Finished December 17
Past Tense by Lee Child, Read by Scott Brick
I always enjoy the Jack Reacher novels. This one has Reacher deciding to go diagonally from Maine, to San Diego. His first ride takes back roads to make better time, but runs into an issue back home, and he leaves Reacher to find another ride. Reacher walks for a ways, until he comes to a crossroads that has two sign posts. One of them triggers a memory, a town that his father said he was from, and that Reacher and his brother always said they'd go see one day. A town in New Hampshire called Laconia. He decides to go there and see if the house his dad grew up in was still there. Another ride comes along in a bit and he gets dropped off in town. He does his usual scouting of the town to make note of potential places to eat, and other places he needs to go, such as the town office.

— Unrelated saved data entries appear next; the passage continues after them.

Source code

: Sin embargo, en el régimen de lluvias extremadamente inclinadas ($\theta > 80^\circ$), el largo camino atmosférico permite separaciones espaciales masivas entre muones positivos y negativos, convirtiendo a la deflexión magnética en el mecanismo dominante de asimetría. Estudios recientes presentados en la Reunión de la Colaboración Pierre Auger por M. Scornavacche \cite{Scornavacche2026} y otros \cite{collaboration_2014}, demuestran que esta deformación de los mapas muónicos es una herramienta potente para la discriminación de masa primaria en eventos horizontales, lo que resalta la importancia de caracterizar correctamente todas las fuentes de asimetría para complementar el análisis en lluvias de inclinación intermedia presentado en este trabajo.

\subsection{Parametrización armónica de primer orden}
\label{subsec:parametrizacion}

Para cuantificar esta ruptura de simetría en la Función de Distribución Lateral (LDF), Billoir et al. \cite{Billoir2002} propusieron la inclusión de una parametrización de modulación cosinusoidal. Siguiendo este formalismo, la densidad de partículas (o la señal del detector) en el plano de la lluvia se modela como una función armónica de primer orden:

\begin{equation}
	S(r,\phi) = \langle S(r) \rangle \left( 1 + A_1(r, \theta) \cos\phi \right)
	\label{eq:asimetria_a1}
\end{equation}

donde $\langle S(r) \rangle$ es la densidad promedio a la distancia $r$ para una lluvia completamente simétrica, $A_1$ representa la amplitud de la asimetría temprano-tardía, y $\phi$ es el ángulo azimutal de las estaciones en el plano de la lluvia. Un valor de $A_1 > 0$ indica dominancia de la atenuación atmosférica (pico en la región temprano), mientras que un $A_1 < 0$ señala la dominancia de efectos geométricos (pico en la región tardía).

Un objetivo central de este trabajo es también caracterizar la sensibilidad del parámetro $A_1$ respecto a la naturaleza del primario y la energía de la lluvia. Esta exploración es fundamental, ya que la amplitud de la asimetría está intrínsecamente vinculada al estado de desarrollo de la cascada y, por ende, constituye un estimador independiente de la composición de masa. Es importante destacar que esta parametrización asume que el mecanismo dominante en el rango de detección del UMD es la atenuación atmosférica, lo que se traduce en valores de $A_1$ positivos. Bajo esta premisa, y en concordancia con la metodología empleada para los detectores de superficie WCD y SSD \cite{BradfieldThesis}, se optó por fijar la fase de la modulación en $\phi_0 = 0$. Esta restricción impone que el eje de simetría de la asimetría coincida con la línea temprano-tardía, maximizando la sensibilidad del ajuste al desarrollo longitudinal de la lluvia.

He finds a place to stay, and makes a simple plan.
Reacher gets help at the town office from a woman in the records department and then from the town attorney, a census buff. He also gets some help from the local police, in particular a woman who was an MP before she became a police officer. But, due to a noise he hears in the night, he also becomes involves in a more dangerous situation. A situation that also echoes the past.
His longer than expected search for the family home also brings him into an unexpected danger, one where he encounters someone who is a real challenge to him.
This novel also has a parallel storyline, one of two young Canadians, Patty and Shorty, who are planning to go to New York City to sell something that will give them a new start. Patty works in a sawmill, and Shorty works as a potato farmer, and they are both yearning for the beaches of Florida. But the old Honda that they are driving has a mind of its own and begins to overheat on a backroad. They find themselves able to make it into a motel set back a ways from the road, a motel that has twelve rooms, and no other occupants at present. There are four young men who own the place, and they seem hospitable and helpful, but Patty and Shorty each have reservations about them at different times. As their situation gradually grows more untenable and the anxiety over their future increases, the presence of Reacher nearby becomes a tease. But Patty and Shorty are more resourceful than they seem to the motel owners (go Canada!) and I was impressed by their own handling of their desperate situation.
There is a lot going on here, from entitled males to entitled wealth that is definitely of our time. I like the echoes of different stories here, and the ties to the current world.